In 2000, Molina opened his own restaurant in Ensenada, in partnership with his wife, Solange Muris, also a chef. Dubbed Manzanilla (as in the Spanish olive), the place is modest in size, with about a dozen tables on two levels and walls filled with art, including watercolors of undersea life by Molina himself. Lettering on the outside windows reads: “Rare Mezcal, Fine Wines, Live Abalone.” Seafood is the focus, and shellfish comes in many forms: raw Manila clams, tiny, sweet, and salty, with lime wedges and soy sauce on the side; smoked littleneck clams topped with crumbs of Gorgonzola (much better than it sounds); thin-sliced abalone (from a tank in the kitchen) in a sauce of smoked tomato, epazote, and cream; small Baja-grown Kumamoto oysters lightly mesquite-smoked and glazed with tarragon and dried chile butter.

Tuna is fattened in pens off the coast at Salsipuedes, just north of Ensenada, and while most of it goes straight to Ja-pan, Molina gets a bit of it, serving very thin slices of buttery raw tuna belly flavored lightly with ginger alongside an eloquent tartare of the fish. Calamares Manchez is a dramatic preparation of grilled squid with beets, enlivened with ginger, garlic, assorted chiles, and several kinds of citrus juice, invented by Molina for his friend the architect Alejandro Sanchez. (The name of the dish is a pun: mancha is Spanish for “stain”—as in what you’ll have on the front of your shirt if you’re not careful while you’re eating.) Simply grilled Baja lobster is served with black-bean risotto and a fresh tomato and chile salsa—another veritable definition of the Baja Mediterranean style.
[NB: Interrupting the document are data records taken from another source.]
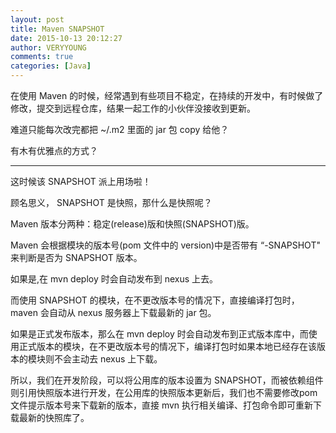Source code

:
```yaml
---
layout: post
title: Maven SNAPSHOT
date: 2015-10-13 20:12:27
author: VERYYOUNG
comments: true
categories: [Java]
---
```


在使用 Maven 的时候，经常遇到有些项目不稳定，在持续的开发中，有时候做了修改，提交到远程仓库，结果一起工作的小伙伴没接收到更新。

难道只能每次改完都把 ~/.m2 里面的 jar 包 copy 给他？

有木有优雅点的方式？

<!-- more -->

----------

这时候该 SNAPSHOT 派上用场啦！


顾名思义， SNAPSHOT 是快照，那什么是快照呢？

Maven 版本分两种：稳定(release)版和快照(SNAPSHOT)版。


Maven 会根据模块的版本号(pom 文件中的 version)中是否带有 “-SNAPSHOT" 来判断是否为 SNAPSHOT 版本。

如果是,在 mvn deploy 时会自动发布到 nexus 上去。

而使用	SNAPSHOT 的模块，在不更改版本号的情况下，直接编译打包时，maven 会自动从 nexus 服务器上下载最新的 jar 包。

如果是正式发布版本，那么在 mvn deploy 时会自动发布到正式版本库中，而使用正式版本的模块，在不更改版本号的情况下，编译打包时如果本地已经存在该版本的模块则不会主动去 nexus 上下载。

所以，我们在开发阶段，可以将公用库的版本设置为 SNAPSHOT，而被依赖组件则引用快照版本进行开发，在公用库的快照版本更新后，我们也不需要修改pom文件提示版本号来下载新的版本，直接 mvn 执行相关编译、打包命令即可重新下载最新的快照库了。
Molina and Muris have just opened a little oyster bar on the Ensenada waterfront, or Malecón, called Muelle Tres. And in warm weather (which in these parts means May through October), they run an open-air grill restaurant called Silvestre (“Wild”) in the Valle de Guadalupe. A single multicourse menu is offered daily, featuring simple dishes like local oysters, cold marinated beef tongue, grilled fish with nopales, and chickpea salad with ancho chile chicken.

The other young culinary star in the Ensenada area is the aforementioned Jair Téllez of Laja. Born in Hermasillo, Sonora, Téllez studied at the French Culinary Institute in Manhattan and did a stage at Daniel, then cooked at the Four Seasons Hotel in Mexico City and at La Folie in San Francisco before returning to Baja to open his own place.